Data to examine
[Start of Attachment]

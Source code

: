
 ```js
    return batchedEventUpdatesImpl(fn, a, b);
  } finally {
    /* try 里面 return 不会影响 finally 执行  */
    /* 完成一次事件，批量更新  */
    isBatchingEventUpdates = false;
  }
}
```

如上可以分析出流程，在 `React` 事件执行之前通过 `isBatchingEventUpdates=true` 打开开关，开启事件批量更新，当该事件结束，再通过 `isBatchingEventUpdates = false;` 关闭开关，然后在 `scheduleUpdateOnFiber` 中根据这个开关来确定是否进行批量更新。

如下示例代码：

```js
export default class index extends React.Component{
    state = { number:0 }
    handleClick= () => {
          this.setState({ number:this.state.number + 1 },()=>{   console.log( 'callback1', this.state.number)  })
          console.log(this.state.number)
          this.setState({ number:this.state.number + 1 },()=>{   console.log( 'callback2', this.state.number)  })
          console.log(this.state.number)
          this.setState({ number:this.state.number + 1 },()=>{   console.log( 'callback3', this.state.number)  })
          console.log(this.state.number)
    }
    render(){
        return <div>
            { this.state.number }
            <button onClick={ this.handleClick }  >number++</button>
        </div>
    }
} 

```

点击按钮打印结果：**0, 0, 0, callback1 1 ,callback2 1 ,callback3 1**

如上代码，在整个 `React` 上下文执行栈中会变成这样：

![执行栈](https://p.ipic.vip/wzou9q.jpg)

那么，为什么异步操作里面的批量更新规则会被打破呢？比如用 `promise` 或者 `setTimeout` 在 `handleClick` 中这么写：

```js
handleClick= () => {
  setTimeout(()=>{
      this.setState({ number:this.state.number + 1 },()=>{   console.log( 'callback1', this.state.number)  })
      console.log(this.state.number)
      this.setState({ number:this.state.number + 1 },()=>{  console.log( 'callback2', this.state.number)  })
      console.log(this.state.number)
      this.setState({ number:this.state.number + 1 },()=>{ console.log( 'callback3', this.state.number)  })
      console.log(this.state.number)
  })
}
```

[End of Attachment]

What the task asks
With every line intact, print the records above again.

Written response
Source code

:
 ```js
    return batchedEventUpdatesImpl(fn, a, b);
  } finally {
    /* try 里面 return 不会影响 finally 执行  */
    /* 完成一次事件，批量更新  */
    isBatchingEventUpdates = false;
  }
}
```

如上可以分析出流程，在 `React` 事件执行之前通过 `isBatchingEventUpdates=true` 打开开关，开启事件批量更新，当该事件结束，再通过 `isBatchingEventUpdates = false;` 关闭开关，然后在 `scheduleUpdateOnFiber` 中根据这个开关来确定是否进行批量更新。

如下示例代码：

```js
export default class index extends React.Component{
    state = { number:0 }
    handleClick= () => {
          this.setState({ number:this.state.number + 1 },()=>{   console.log( 'callback1', this.state.number)  })
          console.log(this.state.number)
          this.setState({ number:this.state.number + 1 },()=>{   console.log( 'callback2', this.state.number)  })
          console.log(this.state.number)
          this.setState({ number:this.state.number + 1 },()=>{   console.log( 'callback3', this.state.number)  })
          console.log(this.state.number)
    }
    render(){
        return <div>
            { this.state.number }
            <button onClick={ this.handleClick }  >number++</button>
        </div>
    }
} 

```

点击按钮打印结果：**0, 0, 0, callback1 1 ,callback2 1 ,callback3 1**

如上代码，在整个 `React` 上下文执行栈中会变成这样：

![执行栈](https://p.ipic.vip/wzou9q.jpg)

那么，为什么异步操作里面的批量更新规则会被打破呢？比如用 `promise` 或者 `setTimeout` 在 `handleClick` 中这么写：

```js
handleClick= () => {
  setTimeout(()=>{
      this.setState({ number:this.state.number + 1 },()=>{   console.log( 'callback1', this.state.number)  })
      console.log(this.state.number)
      this.setState({ number:this.state.number + 1 },()=>{  console.log( 'callback2', this.state.number)  })
      console.log(this.state.number)
      this.setState({ number:this.state.number + 1 },()=>{ console.log( 'callback3', this.state.number)  })
      console.log(this.state.number)
  })
}
```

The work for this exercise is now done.